Se quitó la chaqueta y se sentó más cómodamente al quedarse en blusa, que era de una seda suave y muy ligera. Se sentía ya como en su casa, se había introducido en mi habitación con la mayor desenvoltura, como hacía siempre. Me contó que su negocio iba viento en popa y que había ahorrado algo de dinero.
—Este verano voy a construir la casa para mi madre de la que llevo tanto tiempo hablando. No podré pagarla toda de una vez, pero quiero que la tenga antes de que sea demasiado vieja para disfrutarla. El próximo verano le llevaré muebles nuevos y alfombras, así pasará el invierno ilusionada.
Contemplé a la Lena que tenía sentada allí, tan segura de sí misma, tan risueña y tan bien arreglada, y pensé en la época en que corría descalza por la pradera, incluso cuando ya había empezado a caer la nieve, y en que la loca Mary la perseguía por entre los maizales. Me parecía maravilloso que hubiera prosperado tanto. Desde luego no tenía que agradecérselo a nadie más que a ella misma.
—Debes de sentirte orgullosa de ti misma, Lena —le dije efusivamente—. Fíjate en mí; jamás he ganado un solo dólar, y no sé si seré capaz de ganarme la vida algún día.
—Tony dice que serás más rico que el señor Harling. Siempre alardea de ti, ¿sabes?
—Dime, ¿cómo está Tony?
—Está bien. Ahora trabaja para la señora Gardener en el hotel. Es el ama de llaves. La salud de la señora Gardener ya no es lo que era y ya no puede ocuparse de todo como antes hacía. Tiene depositada una gran confianza en Tony. Y Tony se ha reconciliado con los Harling. La pequeña Nina la quiere tanto que la señora Harling optó por olvidarlo todo.
—¿Sigue saliendo con Larry Donovan?
—¡Ya lo creo! Supongo que se habrán prometido. Tony habla de él como si fuera el presidente de los ferrocarriles. Todo el mundo se ríe, porque ella no se ha andado nunca con medias tintas. No quiere oír una sola palabra en contra de Larry. Es demasiado ingenua.

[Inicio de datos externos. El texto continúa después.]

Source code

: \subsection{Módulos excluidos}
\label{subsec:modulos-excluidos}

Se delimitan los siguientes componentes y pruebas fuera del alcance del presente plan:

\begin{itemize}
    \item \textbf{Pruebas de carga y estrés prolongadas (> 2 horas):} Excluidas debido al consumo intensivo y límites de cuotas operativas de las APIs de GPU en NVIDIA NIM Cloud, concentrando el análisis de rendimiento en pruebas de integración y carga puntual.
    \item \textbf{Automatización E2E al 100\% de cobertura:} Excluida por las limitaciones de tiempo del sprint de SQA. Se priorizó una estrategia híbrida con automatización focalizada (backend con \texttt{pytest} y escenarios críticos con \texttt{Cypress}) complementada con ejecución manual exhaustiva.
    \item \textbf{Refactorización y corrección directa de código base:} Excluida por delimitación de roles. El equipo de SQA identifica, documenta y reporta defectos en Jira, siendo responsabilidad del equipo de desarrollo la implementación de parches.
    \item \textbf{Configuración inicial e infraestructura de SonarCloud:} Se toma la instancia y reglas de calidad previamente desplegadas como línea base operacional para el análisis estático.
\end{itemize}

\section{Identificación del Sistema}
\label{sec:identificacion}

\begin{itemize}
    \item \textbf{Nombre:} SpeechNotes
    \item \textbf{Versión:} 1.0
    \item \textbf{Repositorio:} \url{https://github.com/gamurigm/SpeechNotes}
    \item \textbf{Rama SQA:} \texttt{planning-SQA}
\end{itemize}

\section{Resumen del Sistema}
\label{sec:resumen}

Comenté que no me gustaba Larry y que jamás me gustaría.
A Lena se le hicieron hoyuelos en las mejillas al sonreír.
—Algunas podríamos contarle ciertas cosas, pero no serviría de nada. Antes le creería a él que a nosotras. Ése es el punto flaco de Ántonia; cuando se encariña con alguien no le ve ningún defecto.
—Creo que sería mejor que volviera a casa y me ocupara de Ántonia —dije.
—Creo que sí. —Lena me miró con regocijo no disimulado—. Menos mal que ha hecho las paces con los Harling. Larry los teme. Transportan tanto grano que tienen mucha influencia en los ferrocarriles. ¿Qué estás estudiando? —Apoyó los codos en la mesa y atrajo mi libro hacia sí. Capté un leve olor a perfume de violetas—. Esto es latín, ¿no? Parece difícil. Pero vas al teatro algunas veces, porque yo te he visto allí. ¿No te entusiasma una buena obra de teatro, Jim? Yo no puedo quedarme en casa cuando hay alguna función en la ciudad. Creo que estaría dispuesta a trabajar como una esclava con tal de vivir en un lugar donde haya teatros.
—¿Por qué no vamos juntos alguna vez? Me dejarás que vaya a verte, ¿verdad?
—¿Quieres? Yo estaría encantada. A partir de las seis no tengo nunca demasiado trabajo, y a las costureras las dejo salir a las cinco y media. Vivo en una pensión para ahorrar tiempo, pero algunas veces me hago una chuleta yo misma, y haría otra para ti con mucho gusto. Bueno —empezó a enfundarse sus blancos guantes—, me he alegrado mucho de verte, Jim.
—¿Qué prisa tienes? Si casi no me has contado nada.
—Podemos charlar cuando vengas a verme. Seguro que no tienes muchas visitas femeninas. A la vieja de abajo no le ha hecho mucha gracia que subiera. Le he dicho que somos del mismo pueblo y que había prometido a tu abuela venir a visitarte. ¡Qué sorpresa se llevaría la señora Burden si lo supiera! —Lena se rio bajito al tiempo que se levantaba.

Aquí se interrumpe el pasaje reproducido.